What you have to do:
For the material below, return exactly the lines starting at the line containing "exposes the ICAO." and ending at the line containing "will have SHA1", both ends included, and no others.

- - - - - - -

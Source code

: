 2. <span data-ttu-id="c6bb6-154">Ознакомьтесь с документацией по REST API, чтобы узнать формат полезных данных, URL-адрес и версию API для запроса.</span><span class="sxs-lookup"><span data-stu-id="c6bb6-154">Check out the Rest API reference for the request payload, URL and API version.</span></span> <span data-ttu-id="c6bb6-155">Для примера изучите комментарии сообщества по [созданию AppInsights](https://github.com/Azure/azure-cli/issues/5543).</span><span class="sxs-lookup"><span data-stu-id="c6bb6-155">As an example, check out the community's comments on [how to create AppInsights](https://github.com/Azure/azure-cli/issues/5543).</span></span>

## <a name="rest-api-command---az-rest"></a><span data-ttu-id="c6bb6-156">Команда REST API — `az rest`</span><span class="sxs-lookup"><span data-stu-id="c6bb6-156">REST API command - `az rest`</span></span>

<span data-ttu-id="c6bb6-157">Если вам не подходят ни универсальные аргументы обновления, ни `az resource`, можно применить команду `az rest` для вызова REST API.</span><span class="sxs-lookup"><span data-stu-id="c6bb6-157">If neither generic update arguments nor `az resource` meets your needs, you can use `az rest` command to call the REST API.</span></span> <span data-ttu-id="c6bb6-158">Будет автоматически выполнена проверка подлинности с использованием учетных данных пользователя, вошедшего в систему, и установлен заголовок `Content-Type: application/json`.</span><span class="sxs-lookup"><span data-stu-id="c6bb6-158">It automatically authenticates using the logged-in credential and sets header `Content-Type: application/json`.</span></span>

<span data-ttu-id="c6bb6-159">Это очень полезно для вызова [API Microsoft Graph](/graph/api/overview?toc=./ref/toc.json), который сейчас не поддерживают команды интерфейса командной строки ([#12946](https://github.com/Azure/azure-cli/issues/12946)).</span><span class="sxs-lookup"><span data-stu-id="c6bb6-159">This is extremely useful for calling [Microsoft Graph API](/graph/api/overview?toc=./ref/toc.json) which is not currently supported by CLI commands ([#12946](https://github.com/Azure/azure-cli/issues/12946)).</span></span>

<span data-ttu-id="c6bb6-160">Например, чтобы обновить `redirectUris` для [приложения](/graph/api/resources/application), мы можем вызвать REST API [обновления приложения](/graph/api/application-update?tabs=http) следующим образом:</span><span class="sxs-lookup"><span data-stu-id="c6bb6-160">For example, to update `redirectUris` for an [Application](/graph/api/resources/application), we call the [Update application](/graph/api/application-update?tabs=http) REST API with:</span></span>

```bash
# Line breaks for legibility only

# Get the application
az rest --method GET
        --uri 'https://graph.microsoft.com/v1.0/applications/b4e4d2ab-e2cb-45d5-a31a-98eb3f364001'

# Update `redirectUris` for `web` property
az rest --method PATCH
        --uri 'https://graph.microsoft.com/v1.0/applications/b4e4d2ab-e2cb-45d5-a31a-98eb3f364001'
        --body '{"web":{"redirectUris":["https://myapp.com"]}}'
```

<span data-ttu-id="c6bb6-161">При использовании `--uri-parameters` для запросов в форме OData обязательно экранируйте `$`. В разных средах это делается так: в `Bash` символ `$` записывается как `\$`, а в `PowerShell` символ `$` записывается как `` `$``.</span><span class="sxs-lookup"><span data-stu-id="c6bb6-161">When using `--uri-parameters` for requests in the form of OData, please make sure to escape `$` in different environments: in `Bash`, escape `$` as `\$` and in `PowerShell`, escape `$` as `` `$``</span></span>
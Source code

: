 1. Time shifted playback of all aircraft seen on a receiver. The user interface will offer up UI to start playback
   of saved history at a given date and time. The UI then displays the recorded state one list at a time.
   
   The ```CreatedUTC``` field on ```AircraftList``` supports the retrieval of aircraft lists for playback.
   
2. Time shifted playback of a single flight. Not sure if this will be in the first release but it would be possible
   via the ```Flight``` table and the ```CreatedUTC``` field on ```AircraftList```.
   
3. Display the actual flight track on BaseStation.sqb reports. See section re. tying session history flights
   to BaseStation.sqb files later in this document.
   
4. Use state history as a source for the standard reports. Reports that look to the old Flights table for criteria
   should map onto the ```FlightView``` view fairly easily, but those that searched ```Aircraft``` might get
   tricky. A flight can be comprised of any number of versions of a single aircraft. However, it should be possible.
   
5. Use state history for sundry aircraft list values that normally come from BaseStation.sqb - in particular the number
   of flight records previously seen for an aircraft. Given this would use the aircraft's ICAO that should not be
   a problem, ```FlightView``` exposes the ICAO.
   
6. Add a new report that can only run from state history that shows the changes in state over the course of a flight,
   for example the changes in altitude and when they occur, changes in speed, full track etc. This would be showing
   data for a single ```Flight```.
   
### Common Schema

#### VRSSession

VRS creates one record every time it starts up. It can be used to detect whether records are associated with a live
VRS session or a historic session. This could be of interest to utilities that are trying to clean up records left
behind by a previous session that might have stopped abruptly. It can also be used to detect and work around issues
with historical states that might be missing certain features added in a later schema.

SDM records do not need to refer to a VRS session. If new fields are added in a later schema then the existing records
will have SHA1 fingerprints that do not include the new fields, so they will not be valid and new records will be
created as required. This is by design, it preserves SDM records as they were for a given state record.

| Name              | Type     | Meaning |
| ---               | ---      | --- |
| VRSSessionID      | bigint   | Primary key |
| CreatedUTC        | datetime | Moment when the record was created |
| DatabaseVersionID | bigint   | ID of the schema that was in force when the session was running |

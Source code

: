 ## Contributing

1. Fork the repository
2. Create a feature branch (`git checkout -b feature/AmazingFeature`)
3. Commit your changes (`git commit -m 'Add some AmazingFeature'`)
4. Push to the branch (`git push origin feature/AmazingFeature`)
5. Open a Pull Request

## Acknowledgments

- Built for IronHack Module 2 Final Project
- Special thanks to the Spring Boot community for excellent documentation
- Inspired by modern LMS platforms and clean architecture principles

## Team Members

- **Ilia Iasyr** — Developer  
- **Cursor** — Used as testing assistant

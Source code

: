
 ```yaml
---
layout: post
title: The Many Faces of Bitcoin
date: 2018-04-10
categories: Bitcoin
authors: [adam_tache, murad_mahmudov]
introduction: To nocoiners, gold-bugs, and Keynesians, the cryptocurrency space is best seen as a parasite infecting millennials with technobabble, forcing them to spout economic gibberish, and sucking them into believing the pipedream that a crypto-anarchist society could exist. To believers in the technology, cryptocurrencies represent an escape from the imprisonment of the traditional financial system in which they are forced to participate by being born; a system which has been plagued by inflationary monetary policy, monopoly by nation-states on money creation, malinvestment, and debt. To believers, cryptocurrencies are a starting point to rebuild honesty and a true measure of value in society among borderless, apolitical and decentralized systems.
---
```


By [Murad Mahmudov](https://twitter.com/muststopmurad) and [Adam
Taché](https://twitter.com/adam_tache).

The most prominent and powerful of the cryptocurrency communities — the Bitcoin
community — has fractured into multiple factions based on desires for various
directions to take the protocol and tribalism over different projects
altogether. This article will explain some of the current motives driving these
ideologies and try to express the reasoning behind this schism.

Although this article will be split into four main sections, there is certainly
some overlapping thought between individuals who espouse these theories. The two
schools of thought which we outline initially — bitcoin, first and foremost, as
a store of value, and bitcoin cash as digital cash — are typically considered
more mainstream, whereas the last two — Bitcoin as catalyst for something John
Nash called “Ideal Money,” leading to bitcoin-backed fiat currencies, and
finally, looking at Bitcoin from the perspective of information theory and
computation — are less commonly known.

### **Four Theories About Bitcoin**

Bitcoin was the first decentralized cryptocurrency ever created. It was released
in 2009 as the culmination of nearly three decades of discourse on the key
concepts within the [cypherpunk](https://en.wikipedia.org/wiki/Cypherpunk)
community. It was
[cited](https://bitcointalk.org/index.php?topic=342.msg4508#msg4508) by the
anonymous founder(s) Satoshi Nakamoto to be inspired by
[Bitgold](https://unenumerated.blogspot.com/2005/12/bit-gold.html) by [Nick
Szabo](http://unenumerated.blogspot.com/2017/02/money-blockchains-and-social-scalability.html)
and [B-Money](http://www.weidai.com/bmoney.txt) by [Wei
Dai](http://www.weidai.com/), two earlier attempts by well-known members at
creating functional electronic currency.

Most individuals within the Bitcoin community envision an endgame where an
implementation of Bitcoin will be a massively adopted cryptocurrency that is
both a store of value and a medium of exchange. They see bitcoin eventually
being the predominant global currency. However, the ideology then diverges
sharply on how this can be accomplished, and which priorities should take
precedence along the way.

- - - - - - -

Output below:
   a problem, ```FlightView``` exposes the ICAO.
   
6. Add a new report that can only run from state history that shows the changes in state over the course of a flight,
   for example the changes in altitude and when they occur, changes in speed, full track etc. This would be showing
   data for a single ```Flight```.
   
### Common Schema

#### VRSSession

VRS creates one record every time it starts up. It can be used to detect whether records are associated with a live
VRS session or a historic session. This could be of interest to utilities that are trying to clean up records left
behind by a previous session that might have stopped abruptly. It can also be used to detect and work around issues
with historical states that might be missing certain features added in a later schema.

SDM records do not need to refer to a VRS session. If new fields are added in a later schema then the existing records
will have SHA1 fingerprints that do not include the new fields, so they will not be valid and new records will be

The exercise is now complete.